Judaism Musical and Unmusical, by Michael P. Steinberg
University of Chicago Press, 256 pages, $21 (paperback)



The late Edward Said once remarked, in an interview with Haaretz, that, "I am the last Jewish intellectual." Just as in his view, his fellow Palestinians had replaced the Jews as history's defenseless, morally just victims -- so too had he himself become the "the only true follower" of Theodor Adorno, the eminent German Jewish Marxist critic of European modernity (and Jewish tribalism).

Was Said's comment just a provocative piece of rhetoric or a cleverly ironic, disarming joke about his own intellectual roots?

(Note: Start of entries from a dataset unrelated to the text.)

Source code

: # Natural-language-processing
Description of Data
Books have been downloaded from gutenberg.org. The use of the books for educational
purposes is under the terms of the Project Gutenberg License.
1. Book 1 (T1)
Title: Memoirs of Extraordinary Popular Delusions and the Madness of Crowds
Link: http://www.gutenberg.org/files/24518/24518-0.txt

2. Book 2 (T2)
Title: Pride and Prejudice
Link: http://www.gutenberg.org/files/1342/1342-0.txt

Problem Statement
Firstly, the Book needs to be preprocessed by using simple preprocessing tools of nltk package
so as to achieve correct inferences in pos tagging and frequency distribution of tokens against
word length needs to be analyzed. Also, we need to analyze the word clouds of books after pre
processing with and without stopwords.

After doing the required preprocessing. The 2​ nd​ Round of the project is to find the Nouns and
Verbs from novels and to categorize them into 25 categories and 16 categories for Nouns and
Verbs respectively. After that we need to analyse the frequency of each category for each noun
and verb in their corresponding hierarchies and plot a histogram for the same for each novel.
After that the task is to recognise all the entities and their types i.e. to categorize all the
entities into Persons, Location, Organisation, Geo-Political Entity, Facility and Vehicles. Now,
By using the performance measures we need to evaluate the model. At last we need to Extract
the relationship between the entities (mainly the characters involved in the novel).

Michael P. Steinberg, a professor of history and music at Brown University, thinks it was something more. In his new book, "Judaism Musical and Unmusical," he takes Said's symbolic Jewishness as the starting point for a broader, fascinating excursion into the ideological thickets of German Jewish culture, identity, memory and history. In the process, he successfully demolishes some myths, while raising new and challenging questions about the meaning of the German Jewish past.

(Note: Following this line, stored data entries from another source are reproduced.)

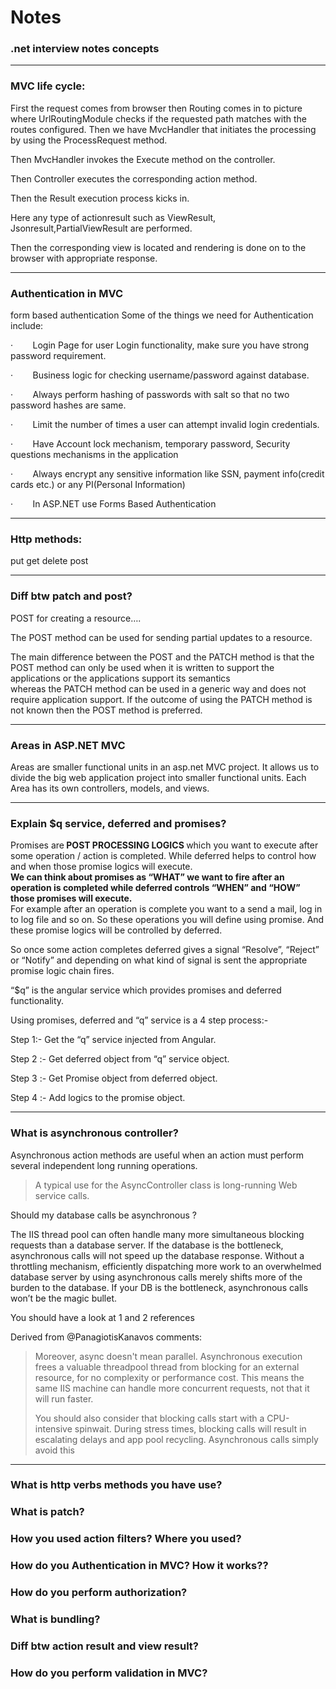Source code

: # Notes
<h3>.net interview notes concepts </h3>
<hr />
<h3>MVC life cycle:</h3>
First the request comes from browser then Routing comes in to picture where UrlRoutingModule checks if the requested path matches with the routes configured.
Then we have MvcHandler that initiates the processing by using the ProcessRequest method.

Then MvcHandler invokes the Execute method on the controller. 

Then Controller executes the corresponding action method. 

Then the Result execution process kicks in. 

Here any type of actionresult such as ViewResult, Jsonresult,PartialViewResult are performed.

Then the corresponding view is located and rendering is done on to the browser with appropriate response.
<hr />
<h3>Authentication in MVC</h3>
form based authentication
Some of the things we need for Authentication include:

·        Login Page for user Login functionality, make sure you have strong password requirement.

·        Business logic for checking username/password against database.

·        Always perform hashing of passwords with salt so that no two password hashes are same.

·        Limit the number of times a user can attempt invalid login credentials.

·        Have Account lock mechanism, temporary password, Security questions mechanisms in the application

·        Always encrypt any sensitive information like SSN, payment info(credit cards etc.) or any PI(Personal Information)

·        In ASP.NET use Forms Based Authentication
<hr />
<h3>Http methods: </h3>
put get delete post
<hr />
<h3>Diff btw patch and post?</h3>
POST for creating a resource….

The POST method can be used for sending partial updates to a resource. 

The main difference between the POST and the PATCH method is that the POST method can only be used when it is written to support the applications or the applications support its semantics 
<br />
whereas the PATCH method can be used in a generic way and does not require application support. If the outcome of using the PATCH method is not known then the POST method is preferred.
<hr />
<h3>Areas in ASP.NET MVC</h3>
Areas are smaller functional units in an asp.net MVC project. It allows us to divide the big web application project into smaller functional units. Each Area has its own controllers, models, and views.

<hr />
<h3>Explain $q service, deferred and promises?</h3>
Promises are<strong> POST PROCESSING LOGICS </strong>which you want to execute after some operation / action is completed. 
While deferred helps to control how and when those promise logics will execute.<br />
<strong>
We can think about promises as “WHAT” we want to fire after an operation is completed 
while deferred controls “WHEN” and “HOW” those promises will execute.
</strong><br />
For example after an operation is complete you want to a send a mail, log in to log file and so on. So these operations you will define using promise. And these promise logics will be controlled by deferred.


So once some action completes deferred gives a signal “Resolve”, “Reject” or “Notify” and depending on what kind of signal is sent the appropriate promise logic chain fires.

“$q” is the angular service which provides promises and deferred functionality.

Using promises, deferred and “q” service is a 4 step process:-

Step 1:- Get the “q” service injected from Angular.

Step 2 :- Get deferred object from “q” service object.

Step 3 :- Get Promise object from deferred object.

Step 4 :- Add logics to the promise object.

<hr />
<h3>What is asynchronous controller?</h3>
Asynchronous action methods are useful when an action must perform several independent long running operations.

<blockquote>A typical use for the AsyncController class is long-running Web service calls.
</blockquote>

Should my database calls be asynchronous ?

The IIS thread pool can often handle many more simultaneous blocking requests than a database server. If the database is the bottleneck, asynchronous calls will not speed up the database response. Without a throttling mechanism, efficiently dispatching more work to an overwhelmed database server by using asynchronous calls merely shifts more of the burden to the database. If your DB is the bottleneck, asynchronous calls won’t be the magic bullet.

You should have a look at 1 and 2 references

Derived from @PanagiotisKanavos comments:
<blockquote>
Moreover, async doesn't mean parallel. Asynchronous execution frees a valuable threadpool thread from blocking for an external resource, for no complexity or performance cost. This means the same IIS machine can handle more concurrent requests, not that it will run faster.

You should also consider that blocking calls start with a CPU-intensive spinwait. During stress times, blocking calls will result in escalating delays and app pool recycling. Asynchronous calls simply avoid this
</blockquote>
<hr />

<h3>What is http verbs methods you have use?</h3>

<h3>What is patch?</h3>


<h3>How you used action filters? Where you used?</h3>


<h3>How do you Authentication in MVC? How it works??</h3>


<h3>How do you perform authorization?</h3>


<h3>What is bundling?</h3>


<h3>Diff btw action result and view result?</h3>


<h3>How do you perform validation in MVC?</h3>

Sigmund Freud, Hannah Arendt, Arnold Schoenberg, Walter Benjamin, Franz Rosenzweig -- it's easy to compile an impressive list of famous German Jewish intellectuals, much harder to say what such a list means. Is Freud, who famously denounced all religion, including Judaism, a Jewish thinker? What of such great composers (and converts to Christianity) as Felix Mendelssohn and Gustav Mahler? What role does Judaism play in the alienated modernist writing of Franz Kafka or Karl Krauss? Taken as a whole, are their lives and works testaments to the failure of German-Jewish assimilation, the fragile but real triumph of German-Jewish symbiosis, or the fractured, indefinable nature of modern Jewish identity as a whole?

These are not new questions, and Steinberg's book, a collection of loosely linked essays, covers well-trod scholarly ground. Yet there is something distinctive in his approach, and it has to do less with his interest in Said than with his own assumptions about what is Jewish and what is German. He begins by asking two deceptively simple questions, "What is Jewish?" and "What is musical?" The answers, he argues, are not merely philosophical reflections about art and Judaism. Rather, Jews and music are both central, yet ambiguous components of the European past -- forever changing, their essence a subject of fierce debate, richly evocative, yet frustratingly elusive. As such, they represent two abstract concepts that challenge stable notions of national or religious identity. Neither Jews nor Judaism can be defined in absolute terms, given their amorphous, changing nature down through history. The same holds true with music, an art form that also can't be reduced to one fixed meaning, since its very power lies in its abstraction.

In the same spirit, Steinberg traces the common bond among the illustrious German Jewish intellectuals to their very resistance to classification. He has little interest in their political blind-sightedness or their complicated relations with Jewish religious tradition. Rather, he highlights their shared determination to challenge the boundaries and meaning of Deutschtum and Judentum, Germanness and Jewishness. This was a quest, in other words, to forge modern identities beyond religion and politics in the realm of art and culture.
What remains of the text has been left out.